[PATCH v1 2/2] nvme-fc: fix race with connectivity loss with nvme_fc_create_association

Wed Jun 26 02:26:53 PDT 2024

On Wed, Jun 26, 2024 at 11:28:33AM GMT, Sagi Grimberg wrote:
> > +static void nvme_fc_defer_reset_work(struct work_struct *work)
> > +{
> > +	struct nvme_fc_ctrl *ctrl =
> > +		container_of(work, struct nvme_fc_ctrl, fc_reset_work);
> > +
> > +	nvme_reset_ctrl(&ctrl->ctrl);
> > +}
> 
> I'm not entirely sure I understand what you're trying to solve here,
> but scheduling a work that in turn schedules a work looks bogus.

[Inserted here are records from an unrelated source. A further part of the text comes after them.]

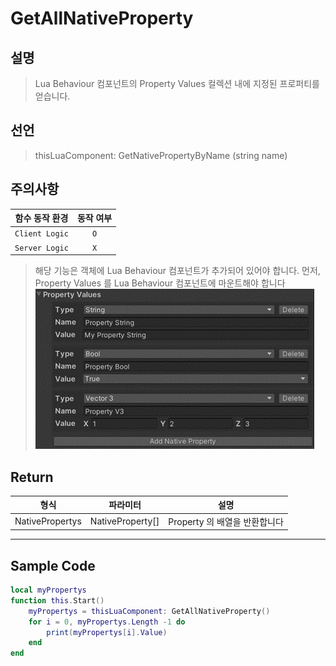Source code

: # GetAllNativeProperty

## 설명
> Lua Behaviour 컴포넌트의 Property Values 컬렉션 내에 지정된 프로퍼티를 얻습니다.

## 선언
> thisLuaComponent: GetNativePropertyByName (string name)

## 주의사항
|    **함수 동작 환경**    | **동작 여부** |
|:------------------:|:---------:|
| ```Client Logic``` |  ```O```  |
| ```Server Logic``` |  ```X```  |

> 해당 기능은 객체에  Lua Behaviour 컴포넌트가 추가되어 있어야 합니다.
> 먼저, Property Values 를 Lua Behaviour 컴포넌트에 마운트해야 합니다
> ![](media/images/LuaBehaviour_4.png)


## Return
|     **형식**     |     **파라미터**      |                **설명**                |
|:--------------:|:-----------------:|:------------------------------------:|
| NativePropertys | NativeProperty[]  | 	Property 의 배열을 반환합니다 |



---
## Sample Code
```lua
local myPropertys
function this.Start()
    myPropertys = thisLuaComponent: GetAllNativeProperty()
    for i = 0, myPropertys.Length -1 do 
        print(myPropertys[i].Value)
    end
end
```
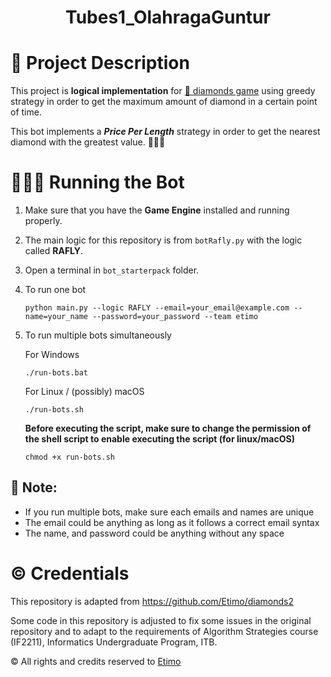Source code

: <h1 align="center">Tubes1_OlahragaGuntur<h1/>

# 💫 Project Description
This project is **logical implementation** for [💎 diamonds game](https://github.com/haziqam/tubes1-IF2211-game-engine/releases/tag/v1.1.0) using greedy strategy in order to get the maximum amount of diamond in a certain point of time. 

This bot implements a ***Price Per Length*** strategy in order to get the nearest diamond with the greatest value. 🤑🤑🤑

# 🏃🏻‍♂️ Running the Bot 
1. Make sure that you have the **Game Engine** installed and running properly.
2. The main logic for this repository is from ```botRafly.py``` with the logic called **RAFLY**.
3. Open a terminal in ```bot_starterpack``` folder.
4. To run one bot

    ```
    python main.py --logic RAFLY --email=your_email@example.com --name=your_name --password=your_password --team etimo
    ```
5. To run multiple bots simultaneously

    For Windows

    ```
    ./run-bots.bat
    ```

    For Linux / (possibly) macOS

    ```
    ./run-bots.sh
    ```

    <b>Before executing the script, make sure to change the permission of the shell script to enable executing the script (for linux/macOS)</b>

    ```
    chmod +x run-bots.sh
    ```

## 📝 Note:

-   If you run multiple bots, make sure each emails and names are unique
-   The email could be anything as long as it follows a correct email syntax
-   The name, and password could be anything without any space

# ©️ Credentials
This repository is adapted from https://github.com/Etimo/diamonds2

Some code in this repository is adjusted to fix some issues in the original repository and to adapt to the requirements of Algorithm Strategies course (IF2211), Informatics Undergraduate Program, ITB.

©️ All rights and credits reserved to [Etimo](https://github.com/Etimo)
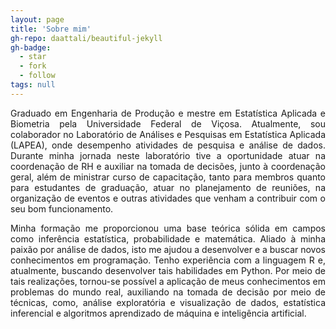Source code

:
 ```yaml
---
layout: page
title: 'Sobre mim'
gh-repo: daattali/beautiful-jekyll
gh-badge:
  - star
  - fork
  - follow
tags: null
---
```

<style> body {text-align: justify} </style>

Graduado em Engenharia de Produção e mestre em Estatística Aplicada e Biometria pela Universidade Federal de Viçosa. Atualmente, sou colaborador no Laboratório de Análises e Pesquisas em Estatística Aplicada (LAPEA), onde desempenho atividades de pesquisa e análise de dados. Durante minha jornada neste laboratório tive a oportunidade atuar na coordenação de RH e auxiliar na tomada de decisões, junto à coordenação geral, além de ministrar curso de capacitação, tanto para membros quanto para estudantes de graduação, atuar no planejamento de reuniões, na organização de eventos e outras atividades que venham a contribuir com o seu bom funcionamento.

Minha formação me proporcionou uma base teórica sólida em campos como inferência estatística, probabilidade e matemática. Aliado à minha paixão por análise de dados, isto me ajudou a desenvolver e a buscar novos conhecimentos em programação. Tenho experiência com a linguagem R e, atualmente, buscando desenvolver tais habilidades em Python. Por meio de tais realizações, tornou-se possível a aplicação de meus conhecimentos em problemas do mundo real, auxiliando na tomada de decisão por meio de técnicas, como, análise exploratória e visualização de dados, estatística inferencial e algoritmos aprendizado de máquina e inteligência artificial.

nvme_fc_ctrl_connectivity_loss is called from a interrupt context. If we
are in the connecting state we know that connect work job is still
executing. I figured we should wait until it has finished (see next
paragraph) and then issue an reset. If nvme_fc_ctrl_connectivity_loss
was called from normal context a flushed_delayed_work would do the
trick. The nvme_fc_defer_reset_work is queued/executed on the normal
nvme_wq thus the connecting work has finished.

The other idea I had was to issue the reset immediately and handle the
fallouts in the connect code path. But it turns out the connect path is
somewhat expecting errors and just ignores them on purpose and thus
still reaches the connected state.

I agree, it's dodgy but I haven't found any better solution so far. Any
good idea how to solve this are highly appreciated.